The Dyatlov Pass Incident
On Jan. 31, 1959, nine experienced ski hikers from the Soviet Ural Polytechnical Institute embarked on a journey into the Northern Urals. None of the hikers were ever seen alive again.
No one knows for sure what happened, but what the search party found at the scene after the deaths may either clear some things up or only make the whole mystery of the Dyatlov Pass Incident more confusing.
The bodies were scattered in several areas near the campsite in various states of undress (which is strange given the freezing temperatures). Unsurprisingly, they’d likely died from hypothermia. But the other bodies suggested more disturbing causes of death.
Some had major chest fractures that could only have been caused by an immense force, comparable to that of a car crash. And in the most gruesome instance, one was missing her tongue, eyes, part of the lips, as well as facial tissue, and a fragment of her skull bone.
Furthermore, their tents had been cut from the inside and their belongings and clothes had largely been left behind. This means that something so compelled them to leave their tents that they decided to cut their way out and run into the freezing snow without getting fully dressed first.
These mysterious circumstances have left many desperate for an explanation, and many have been suggested. Early on, many Soviets suspected that their death was the result of an attack by the local Mansi tribesmen, but the Masi people were largely peaceful, and there was no evidence of the type of attacks they would use on the bodies.
Reports of slight radiation on the bodies led to theories that the students had been killed by some secret, radioactive weapon.
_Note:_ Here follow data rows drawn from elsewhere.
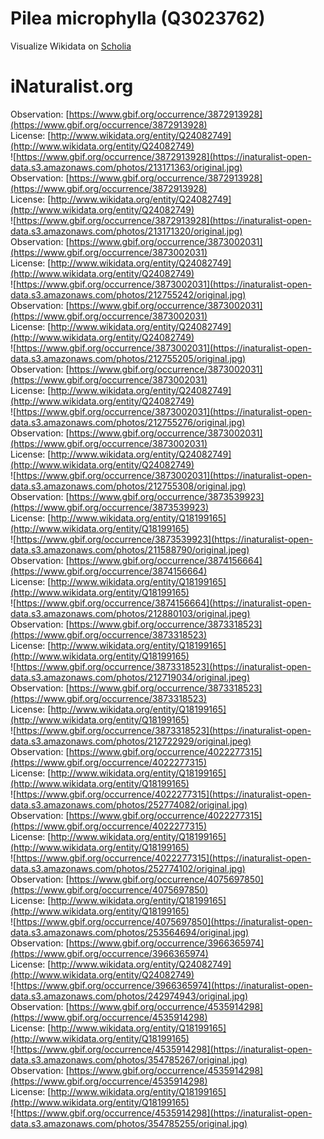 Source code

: 
Pilea microphylla (Q3023762)
============================
  
Visualize Wikidata on [Scholia](https://scholia.toolforge.org/taxon/Q3023762)
# iNaturalist.org
  
Observation: [https://www.gbif.org/occurrence/3872913928](https://www.gbif.org/occurrence/3872913928)  
License: [http://www.wikidata.org/entity/Q24082749](http://www.wikidata.org/entity/Q24082749)  
![https://www.gbif.org/occurrence/3872913928](https://inaturalist-open-data.s3.amazonaws.com/photos/213171363/original.jpg)  
Observation: [https://www.gbif.org/occurrence/3872913928](https://www.gbif.org/occurrence/3872913928)  
License: [http://www.wikidata.org/entity/Q24082749](http://www.wikidata.org/entity/Q24082749)  
![https://www.gbif.org/occurrence/3872913928](https://inaturalist-open-data.s3.amazonaws.com/photos/213171320/original.jpg)  
Observation: [https://www.gbif.org/occurrence/3873002031](https://www.gbif.org/occurrence/3873002031)  
License: [http://www.wikidata.org/entity/Q24082749](http://www.wikidata.org/entity/Q24082749)  
![https://www.gbif.org/occurrence/3873002031](https://inaturalist-open-data.s3.amazonaws.com/photos/212755242/original.jpg)  
Observation: [https://www.gbif.org/occurrence/3873002031](https://www.gbif.org/occurrence/3873002031)  
License: [http://www.wikidata.org/entity/Q24082749](http://www.wikidata.org/entity/Q24082749)  
![https://www.gbif.org/occurrence/3873002031](https://inaturalist-open-data.s3.amazonaws.com/photos/212755205/original.jpg)  
Observation: [https://www.gbif.org/occurrence/3873002031](https://www.gbif.org/occurrence/3873002031)  
License: [http://www.wikidata.org/entity/Q24082749](http://www.wikidata.org/entity/Q24082749)  
![https://www.gbif.org/occurrence/3873002031](https://inaturalist-open-data.s3.amazonaws.com/photos/212755276/original.jpg)  
Observation: [https://www.gbif.org/occurrence/3873002031](https://www.gbif.org/occurrence/3873002031)  
License: [http://www.wikidata.org/entity/Q24082749](http://www.wikidata.org/entity/Q24082749)  
![https://www.gbif.org/occurrence/3873002031](https://inaturalist-open-data.s3.amazonaws.com/photos/212755308/original.jpg)  
Observation: [https://www.gbif.org/occurrence/3873539923](https://www.gbif.org/occurrence/3873539923)  
License: [http://www.wikidata.org/entity/Q18199165](http://www.wikidata.org/entity/Q18199165)  
![https://www.gbif.org/occurrence/3873539923](https://inaturalist-open-data.s3.amazonaws.com/photos/211588790/original.jpeg)  
Observation: [https://www.gbif.org/occurrence/3874156664](https://www.gbif.org/occurrence/3874156664)  
License: [http://www.wikidata.org/entity/Q18199165](http://www.wikidata.org/entity/Q18199165)  
![https://www.gbif.org/occurrence/3874156664](https://inaturalist-open-data.s3.amazonaws.com/photos/212880103/original.jpeg)  
Observation: [https://www.gbif.org/occurrence/3873318523](https://www.gbif.org/occurrence/3873318523)  
License: [http://www.wikidata.org/entity/Q18199165](http://www.wikidata.org/entity/Q18199165)  
![https://www.gbif.org/occurrence/3873318523](https://inaturalist-open-data.s3.amazonaws.com/photos/212719034/original.jpeg)  
Observation: [https://www.gbif.org/occurrence/3873318523](https://www.gbif.org/occurrence/3873318523)  
License: [http://www.wikidata.org/entity/Q18199165](http://www.wikidata.org/entity/Q18199165)  
![https://www.gbif.org/occurrence/3873318523](https://inaturalist-open-data.s3.amazonaws.com/photos/212722929/original.jpeg)  
Observation: [https://www.gbif.org/occurrence/4022277315](https://www.gbif.org/occurrence/4022277315)  
License: [http://www.wikidata.org/entity/Q18199165](http://www.wikidata.org/entity/Q18199165)  
![https://www.gbif.org/occurrence/4022277315](https://inaturalist-open-data.s3.amazonaws.com/photos/252774082/original.jpg)  
Observation: [https://www.gbif.org/occurrence/4022277315](https://www.gbif.org/occurrence/4022277315)  
License: [http://www.wikidata.org/entity/Q18199165](http://www.wikidata.org/entity/Q18199165)  
![https://www.gbif.org/occurrence/4022277315](https://inaturalist-open-data.s3.amazonaws.com/photos/252774102/original.jpg)  
Observation: [https://www.gbif.org/occurrence/4075697850](https://www.gbif.org/occurrence/4075697850)  
License: [http://www.wikidata.org/entity/Q18199165](http://www.wikidata.org/entity/Q18199165)  
![https://www.gbif.org/occurrence/4075697850](https://inaturalist-open-data.s3.amazonaws.com/photos/253564694/original.jpg)  
Observation: [https://www.gbif.org/occurrence/3966365974](https://www.gbif.org/occurrence/3966365974)  
License: [http://www.wikidata.org/entity/Q24082749](http://www.wikidata.org/entity/Q24082749)  
![https://www.gbif.org/occurrence/3966365974](https://inaturalist-open-data.s3.amazonaws.com/photos/242974943/original.jpg)  
Observation: [https://www.gbif.org/occurrence/4535914298](https://www.gbif.org/occurrence/4535914298)  
License: [http://www.wikidata.org/entity/Q18199165](http://www.wikidata.org/entity/Q18199165)  
![https://www.gbif.org/occurrence/4535914298](https://inaturalist-open-data.s3.amazonaws.com/photos/354785267/original.jpg)  
Observation: [https://www.gbif.org/occurrence/4535914298](https://www.gbif.org/occurrence/4535914298)  
License: [http://www.wikidata.org/entity/Q18199165](http://www.wikidata.org/entity/Q18199165)  
![https://www.gbif.org/occurrence/4535914298](https://inaturalist-open-data.s3.amazonaws.com/photos/354785255/original.jpg) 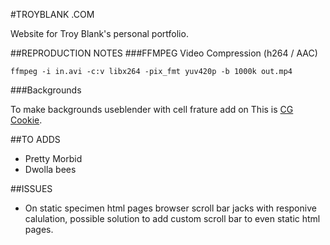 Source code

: #TROYBLANK .COM

Website for Troy Blank's personal portfolio.

##REPRODUCTION NOTES
###FFMPEG Video Compression (h264 / AAC)

    ffmpeg -i in.avi -c:v libx264 -pix_fmt yuv420p -b 1000k out.mp4


###Backgrounds

To make backgrounds useblender with cell frature add on This is [CG Cookie](http://cgcookie.com/blender/lessons/1-getting-started/ "CG Cookie tut").

##TO ADDS
* Pretty Morbid
* Dwolla bees

##ISSUES
* On static specimen html pages browser scroll bar jacks with responive calulation, possible solution to add custom scroll bar to even static html pages. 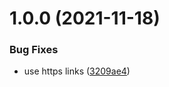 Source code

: # 1.0.0 (2021-11-18)


### Bug Fixes

* use https links ([3209ae4](https://github.com/Netcentric/stylelint-config/commit/3209ae4dc9ce26f46076685c8de58f6f960d1482)) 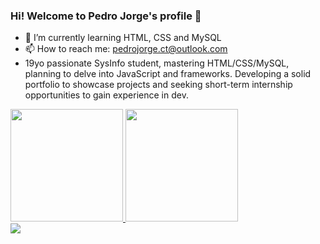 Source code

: ### Hi! Welcome to Pedro Jorge's profile 👋

- 🌱 I’m currently learning HTML, CSS and MySQL
- 📫 How to reach me: pedrojorge.ct@outlook.com
- 19yo passionate SysInfo student, mastering HTML/CSS/MySQL, planning to delve into JavaScript and frameworks. Developing a solid portfolio to showcase projects and seeking short-term internship opportunities to gain experience in dev.

<div align="left" target="_blank">
  <a href="https://github.com/anuraghazra/github-readme-stats" target="_blank"> <img height="180em" src="https://github-readme-stats.vercel.app/api?username=pedrkw&show_icons=True&theme=dark&include_all_commits=true&count_private=true"/> </a>
  <a href="https://github.com/anuraghazra/github-readme-stats" target="_blank"> <img height="180em" src="https://github-readme-stats.vercel.app/api/top-langs/?username=pedrkw&layout=compact&langs_count=6&theme=dark"/> </a>
  </div>

<div> 
  <a href="https://www.instagram.com/pedroj.rs/" target="_blank"><img src="https://img.shields.io/badge/-Instagram-%23E4405F?style=for-the-badge&logo=instagram&logoColor=white" target="_blank"></a>
  </div>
Though the radiation was largely discounted as the cause of death because a radioactive weapon would have elevated radiation to much much higher levels, it is possible that the ski hiking team was unfortunate enough to encounter testing of some secret Soviet concussive weapon.
But censorship and secrecy in the USSR largely shut down this path of inquiry.
In the end, the deaths of these students was officially attributed to “a compelling natural force,” and the Dyatlov pass case was closed without resolution.